Traditional storage solutions have difficulties with petabyte level storage. Moreover, many traditional storage solutions do not exhibit high availability and have “single points of failure”.

For dealing with above problems, one storage solution, which can handle the following cases, is required.

• Be able to deal with petabyte level or even exabyte storage capacity

• Easy to scale out

• No single point of failure

• Cluster self-healing and self-managing

Business Value

Ceph Storage is a good solution to the business problem described above. Ceph is a unified, distributed, software defined storage system designed for excellent performance, reliability and scalability.
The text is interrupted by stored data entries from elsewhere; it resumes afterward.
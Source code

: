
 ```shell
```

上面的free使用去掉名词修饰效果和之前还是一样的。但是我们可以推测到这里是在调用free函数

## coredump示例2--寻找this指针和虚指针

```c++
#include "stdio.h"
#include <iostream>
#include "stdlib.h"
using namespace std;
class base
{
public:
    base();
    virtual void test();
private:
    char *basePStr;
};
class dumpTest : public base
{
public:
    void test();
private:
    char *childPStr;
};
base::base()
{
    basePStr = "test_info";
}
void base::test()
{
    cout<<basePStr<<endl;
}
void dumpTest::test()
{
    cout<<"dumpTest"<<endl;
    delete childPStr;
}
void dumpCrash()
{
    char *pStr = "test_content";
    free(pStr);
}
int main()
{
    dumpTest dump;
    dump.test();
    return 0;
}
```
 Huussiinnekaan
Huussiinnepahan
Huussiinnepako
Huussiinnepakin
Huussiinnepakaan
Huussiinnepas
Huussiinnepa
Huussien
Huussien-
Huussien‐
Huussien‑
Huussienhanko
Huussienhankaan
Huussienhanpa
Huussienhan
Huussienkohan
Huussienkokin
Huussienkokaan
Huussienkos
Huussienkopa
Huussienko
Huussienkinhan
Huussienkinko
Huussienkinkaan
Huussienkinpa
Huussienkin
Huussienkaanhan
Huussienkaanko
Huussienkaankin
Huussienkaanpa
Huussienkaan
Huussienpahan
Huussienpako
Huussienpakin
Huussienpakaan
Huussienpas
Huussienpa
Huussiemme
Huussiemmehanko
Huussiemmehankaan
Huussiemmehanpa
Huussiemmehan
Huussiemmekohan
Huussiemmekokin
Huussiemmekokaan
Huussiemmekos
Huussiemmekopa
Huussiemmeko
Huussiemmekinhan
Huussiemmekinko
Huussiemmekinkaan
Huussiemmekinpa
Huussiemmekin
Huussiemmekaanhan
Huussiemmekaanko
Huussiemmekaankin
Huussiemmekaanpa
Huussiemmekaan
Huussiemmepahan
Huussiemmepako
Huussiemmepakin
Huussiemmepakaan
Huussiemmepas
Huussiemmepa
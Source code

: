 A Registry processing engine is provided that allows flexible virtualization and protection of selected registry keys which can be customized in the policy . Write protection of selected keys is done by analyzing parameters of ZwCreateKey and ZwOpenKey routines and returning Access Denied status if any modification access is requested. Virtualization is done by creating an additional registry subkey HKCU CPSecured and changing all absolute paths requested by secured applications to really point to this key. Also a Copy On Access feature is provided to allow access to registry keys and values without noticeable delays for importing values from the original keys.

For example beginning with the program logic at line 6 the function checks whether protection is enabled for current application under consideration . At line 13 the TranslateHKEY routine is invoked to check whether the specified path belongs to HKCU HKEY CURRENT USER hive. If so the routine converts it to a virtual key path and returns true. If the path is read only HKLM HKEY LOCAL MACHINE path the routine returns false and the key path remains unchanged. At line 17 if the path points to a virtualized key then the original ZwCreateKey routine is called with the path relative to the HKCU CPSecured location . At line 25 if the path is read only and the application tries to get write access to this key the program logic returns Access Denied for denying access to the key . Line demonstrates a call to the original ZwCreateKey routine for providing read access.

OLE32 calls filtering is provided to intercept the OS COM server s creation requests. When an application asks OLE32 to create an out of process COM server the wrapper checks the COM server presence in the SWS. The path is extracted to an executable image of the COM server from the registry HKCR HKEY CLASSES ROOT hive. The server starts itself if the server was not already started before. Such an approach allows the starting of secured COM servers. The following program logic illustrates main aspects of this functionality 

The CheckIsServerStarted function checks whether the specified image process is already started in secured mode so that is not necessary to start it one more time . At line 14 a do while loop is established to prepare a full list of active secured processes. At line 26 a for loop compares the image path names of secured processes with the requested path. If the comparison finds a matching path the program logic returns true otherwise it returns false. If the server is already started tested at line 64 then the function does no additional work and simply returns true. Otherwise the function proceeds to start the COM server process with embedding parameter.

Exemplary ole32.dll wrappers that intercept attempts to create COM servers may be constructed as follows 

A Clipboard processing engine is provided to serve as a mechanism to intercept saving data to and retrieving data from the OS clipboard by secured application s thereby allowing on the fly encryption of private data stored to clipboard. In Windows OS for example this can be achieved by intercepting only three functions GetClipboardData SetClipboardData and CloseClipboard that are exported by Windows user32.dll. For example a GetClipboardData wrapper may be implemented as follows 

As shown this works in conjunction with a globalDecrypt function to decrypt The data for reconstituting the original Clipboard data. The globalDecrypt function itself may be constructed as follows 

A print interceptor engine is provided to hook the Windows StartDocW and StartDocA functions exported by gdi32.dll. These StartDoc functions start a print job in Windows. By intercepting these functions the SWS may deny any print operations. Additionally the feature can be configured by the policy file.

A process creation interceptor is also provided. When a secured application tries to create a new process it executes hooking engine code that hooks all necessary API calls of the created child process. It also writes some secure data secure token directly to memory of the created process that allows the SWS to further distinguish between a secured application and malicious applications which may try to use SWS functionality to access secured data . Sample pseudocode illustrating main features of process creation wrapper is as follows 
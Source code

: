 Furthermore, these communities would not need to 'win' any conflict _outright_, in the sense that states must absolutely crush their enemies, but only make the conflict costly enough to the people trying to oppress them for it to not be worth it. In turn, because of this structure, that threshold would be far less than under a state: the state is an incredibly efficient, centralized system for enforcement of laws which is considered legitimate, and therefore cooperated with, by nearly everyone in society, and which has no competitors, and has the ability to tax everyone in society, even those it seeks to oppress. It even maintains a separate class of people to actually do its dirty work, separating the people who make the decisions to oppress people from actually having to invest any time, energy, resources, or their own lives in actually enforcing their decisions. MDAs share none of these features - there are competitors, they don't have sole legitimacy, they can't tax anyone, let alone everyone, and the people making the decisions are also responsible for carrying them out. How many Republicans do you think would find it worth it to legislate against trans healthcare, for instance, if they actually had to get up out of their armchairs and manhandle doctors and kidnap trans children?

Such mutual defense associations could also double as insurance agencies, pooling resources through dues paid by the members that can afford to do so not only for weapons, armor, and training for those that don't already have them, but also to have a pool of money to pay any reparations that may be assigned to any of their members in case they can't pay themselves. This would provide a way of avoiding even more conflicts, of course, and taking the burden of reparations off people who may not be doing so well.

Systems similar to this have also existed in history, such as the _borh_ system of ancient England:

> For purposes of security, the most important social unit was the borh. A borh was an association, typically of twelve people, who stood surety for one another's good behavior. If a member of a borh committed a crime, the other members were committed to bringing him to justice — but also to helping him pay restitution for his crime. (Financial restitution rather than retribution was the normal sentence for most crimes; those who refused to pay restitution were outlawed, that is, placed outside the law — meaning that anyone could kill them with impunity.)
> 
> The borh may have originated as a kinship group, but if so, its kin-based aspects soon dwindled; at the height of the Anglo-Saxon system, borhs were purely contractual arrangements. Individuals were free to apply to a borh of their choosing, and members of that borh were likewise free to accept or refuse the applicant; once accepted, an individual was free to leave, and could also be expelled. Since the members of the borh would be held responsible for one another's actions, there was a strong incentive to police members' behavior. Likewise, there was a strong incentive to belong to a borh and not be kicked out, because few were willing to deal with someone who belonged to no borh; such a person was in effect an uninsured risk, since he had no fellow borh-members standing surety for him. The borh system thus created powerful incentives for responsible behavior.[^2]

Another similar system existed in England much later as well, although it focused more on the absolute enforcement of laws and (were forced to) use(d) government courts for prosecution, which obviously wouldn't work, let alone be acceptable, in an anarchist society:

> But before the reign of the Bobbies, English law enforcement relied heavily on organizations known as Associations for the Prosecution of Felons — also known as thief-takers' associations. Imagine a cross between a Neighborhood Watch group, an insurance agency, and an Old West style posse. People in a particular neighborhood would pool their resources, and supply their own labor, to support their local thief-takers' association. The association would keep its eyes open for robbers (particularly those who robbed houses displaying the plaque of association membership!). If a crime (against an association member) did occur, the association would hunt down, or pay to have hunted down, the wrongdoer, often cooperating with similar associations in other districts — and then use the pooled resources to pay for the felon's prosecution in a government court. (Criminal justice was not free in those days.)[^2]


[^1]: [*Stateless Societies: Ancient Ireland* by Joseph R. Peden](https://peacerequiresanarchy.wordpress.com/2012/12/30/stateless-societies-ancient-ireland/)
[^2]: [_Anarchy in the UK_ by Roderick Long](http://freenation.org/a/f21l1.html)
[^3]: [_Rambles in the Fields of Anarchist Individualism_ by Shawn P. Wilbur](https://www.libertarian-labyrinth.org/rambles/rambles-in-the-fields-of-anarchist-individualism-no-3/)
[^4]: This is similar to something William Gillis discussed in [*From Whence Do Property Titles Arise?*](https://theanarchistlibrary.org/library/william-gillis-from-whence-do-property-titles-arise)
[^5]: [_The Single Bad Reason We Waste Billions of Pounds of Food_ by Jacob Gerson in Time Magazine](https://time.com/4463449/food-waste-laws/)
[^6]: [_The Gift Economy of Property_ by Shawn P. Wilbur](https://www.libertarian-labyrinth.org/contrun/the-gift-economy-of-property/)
Ceph’s CRUSH algorithm liberates storage clusters from the scalability and performance limitations imposed by centralized data table mapping. It replicates and rebalances data within the cluster dynamically eliminating this tedious task for administrators, while delivering high-performance and excellent scalability.

The power of Ceph can transform organizations’ IT infrastructure and the ability to manage vast amounts of data. Ceph is mainly for organizations to run applications with different storage interfaces. Ceph’s foundation is the Reliable Autonomic Distributed Object Store (RADOS), which provides applications with object, block, and file system storage in a single unified storage cluster—making Ceph flexible, highly reliable and easy for management.

Block Storage

Ceph’s object storage system isn’t limited to native binding or RESTful APIs. You can mount Ceph as a thinly provisioned block device! When you write data to Ceph using a block device, Ceph automatically stripes and replicates the data across the cluster. Ceph’s RADOS Block Device (RBD) also integrates with Kernel Virtual Machines (KVMs), bringing Ceph’s virtually unlimited storage to KVMs running on your Ceph clients.

RBD offers a Ceph block storage device that mounts like a physi-cal storage drive for use by both physical and virtual systems (with a Linux® kernel driver, KVM/QEMU storage backend, or user-space libraries).

File System Storage

Ceph Provides a POSIX Compliant file system cephFS that aims for high performance, Large data storage and maximum compatibility with traditional and legacy applications. Ceph’s object storage system offers a significant feature compared to many object storage systems available today: Ceph provides a traditional file system interface with POSIX semantics. Object storage systems are a significant innovation, but they complement rather than replace traditional file systems. As storage requirements grow for legacy applications, organizations can configure their legacy applications to use the Ceph file system too! This means you can run one storage cluster for object, block and file-based data storage.

Object Storage

Ceph Object Gateway is an object storage interface built on top of librados to provide applications with a RESTful gateway to Ceph Storage Clusters. Ceph Object Storage supports two interfaces:

  • S3-compatible: Provides object storage functionality with an interface that is compatible with a large subset of the Amazon S3 RESTful API.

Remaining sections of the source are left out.